# Gradient Descent for Logistic Regression

### Implementation of Gradient Descent for optimizing Logistic Regression Cost Function

#### Assumptions:

1. For the sake of simplicity, assume that there are only two features (the algorithm will generalize over $m$ training examples).
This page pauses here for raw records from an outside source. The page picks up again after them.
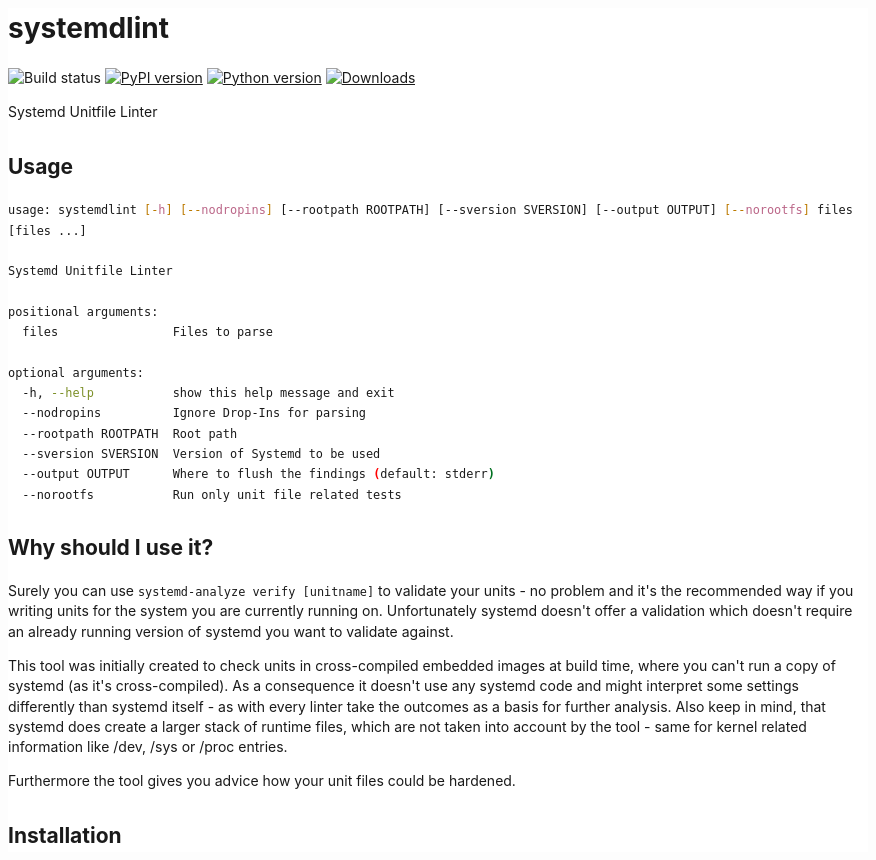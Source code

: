 # systemdlint

![Build status](https://github.com/priv-kweihmann/systemdlint/workflows/Build/badge.svg)
[![PyPI version](https://badge.fury.io/py/systemdlint.svg)](https://badge.fury.io/py/systemdlint)
[![Python version](https://img.shields.io/pypi/pyversions/systemdlint)](https://img.shields.io/pypi/pyversions/systemdlint)
[![Downloads](https://img.shields.io/pypi/dm/systemdlint)](https://img.shields.io/pypi/dm/systemdlint)

Systemd Unitfile Linter

## Usage

```sh
usage: systemdlint [-h] [--nodropins] [--rootpath ROOTPATH] [--sversion SVERSION] [--output OUTPUT] [--norootfs] files [files ...]

Systemd Unitfile Linter

positional arguments:
  files                Files to parse

optional arguments:
  -h, --help           show this help message and exit
  --nodropins          Ignore Drop-Ins for parsing
  --rootpath ROOTPATH  Root path
  --sversion SVERSION  Version of Systemd to be used
  --output OUTPUT      Where to flush the findings (default: stderr)
  --norootfs           Run only unit file related tests
```

## Why should I use it?

Surely you can use `systemd-analyze verify [unitname]` to validate your units - no problem and it's
the recommended way if you writing units for the system you are currently running on.
Unfortunately systemd doesn't offer a validation which doesn't require an already running version of
systemd you want to validate against.

This tool was initially created to check units in cross-compiled embedded images at build time,
where you can't run a copy of systemd (as it's cross-compiled).
As a consequence it doesn't use any systemd code and might interpret some settings differently than
systemd itself - as with every linter take the outcomes as a basis for further analysis.
Also keep in mind, that systemd does create a larger stack of runtime files, which are not
taken into account by the tool - same for kernel related information like /dev, /sys or /proc
entries.

Furthermore the tool gives you advice how your unit files could be hardened.

## Installation
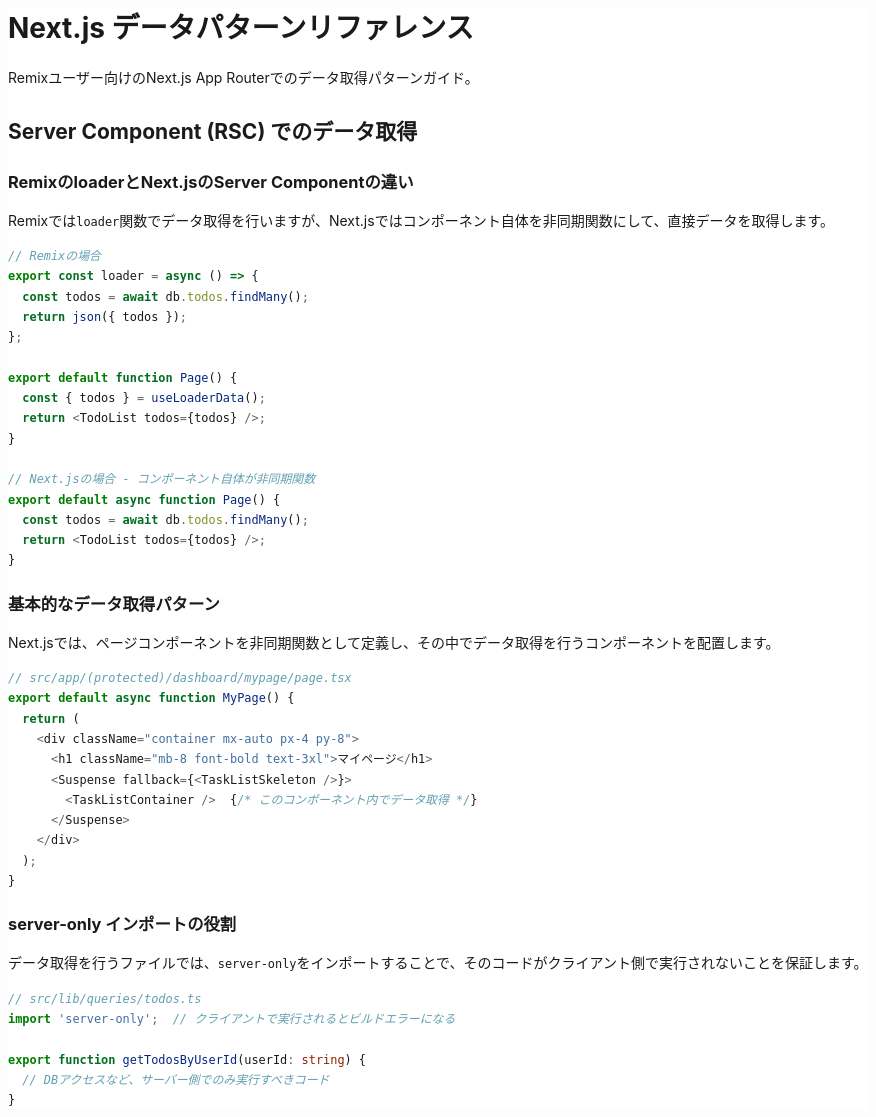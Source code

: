 # Next.js データパターンリファレンス

Remixユーザー向けのNext.js App Routerでのデータ取得パターンガイド。

## Server Component (RSC) でのデータ取得

### RemixのloaderとNext.jsのServer Componentの違い

Remixでは`loader`関数でデータ取得を行いますが、Next.jsではコンポーネント自体を非同期関数にして、直接データを取得します。

```typescript
// Remixの場合
export const loader = async () => {
  const todos = await db.todos.findMany();
  return json({ todos });
};

export default function Page() {
  const { todos } = useLoaderData();
  return <TodoList todos={todos} />;
}

// Next.jsの場合 - コンポーネント自体が非同期関数
export default async function Page() {
  const todos = await db.todos.findMany();
  return <TodoList todos={todos} />;
}
```

### 基本的なデータ取得パターン

Next.jsでは、ページコンポーネントを非同期関数として定義し、その中でデータ取得を行うコンポーネントを配置します。

```typescript
// src/app/(protected)/dashboard/mypage/page.tsx
export default async function MyPage() {
  return (
    <div className="container mx-auto px-4 py-8">
      <h1 className="mb-8 font-bold text-3xl">マイページ</h1>
      <Suspense fallback={<TaskListSkeleton />}>
        <TaskListContainer />  {/* このコンポーネント内でデータ取得 */}
      </Suspense>
    </div>
  );
}
```

### server-only インポートの役割

データ取得を行うファイルでは、`server-only`をインポートすることで、そのコードがクライアント側で実行されないことを保証します。

```typescript
// src/lib/queries/todos.ts
import 'server-only';  // クライアントで実行されるとビルドエラーになる

export function getTodosByUserId(userId: string) {
  // DBアクセスなど、サーバー側でのみ実行すべきコード
}
```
Vectorized notations will take care of multiple features and training examples.
2. Also, to make the notations simple, the derivative of the cost function $\frac{\partial J(w,b)}{\partial x}$with respect to a variable ‘x’ will be written as $dx$

#### Logistic Regression: Derivative calculation with two examples

Input: $x_1, x_2$ Parameters: $w_1, w_2, b$ $z = w_1x_1 + w_2x_2+b$ –> $a = \sigma(z)$ –> $L(a,y)$

#### Objective: Calculate the derivative of loss function w.r.t. $w_1, w_2$ & $b$

Backpropagating Step By Step:

• Calculate $\frac{\partial L(a,y)}{\partial a}$ or $da$
• Calculate $dz$
• Calculate $dw_1, dw_2, db$

$dw_1 = x_1dz$
$dw_2 = x_2dz$
$db = dz$

#### Looping over m examples: Pseudocode

Initialize: $J=0 ; dw_1=0 ; dw_2=0 ; db=0$

for i = 1 to m
$z^{(i)}$ = $w^Tx^{(i)}$ + $b$
$a^{(i)}$ = $\sigma(z^{(i)})$
$J+=-(y^{(i)}log a^{(i)} + (1-y^{(i)})log (1-a^{(i)})$
$dz^{(i)}$ = $a^{(i)}-y^{(i)}$
$dw_1+ = x_1^{(i)}dz^{(i)}$
$dw_2+ = x_2^{(i)}dz^{(i)}$
$db+= dz^{(i)}$

J/=m
$dw_1$/=m
$dw_2$/=m
db/=m

$w_1: w_1 - \alpha dw_1$
$w_2: w_2 - \alpha dw_2$
b = b- $\alpha$ db

$\alpha$ is the learning rate.

Written on November 29, 2017
]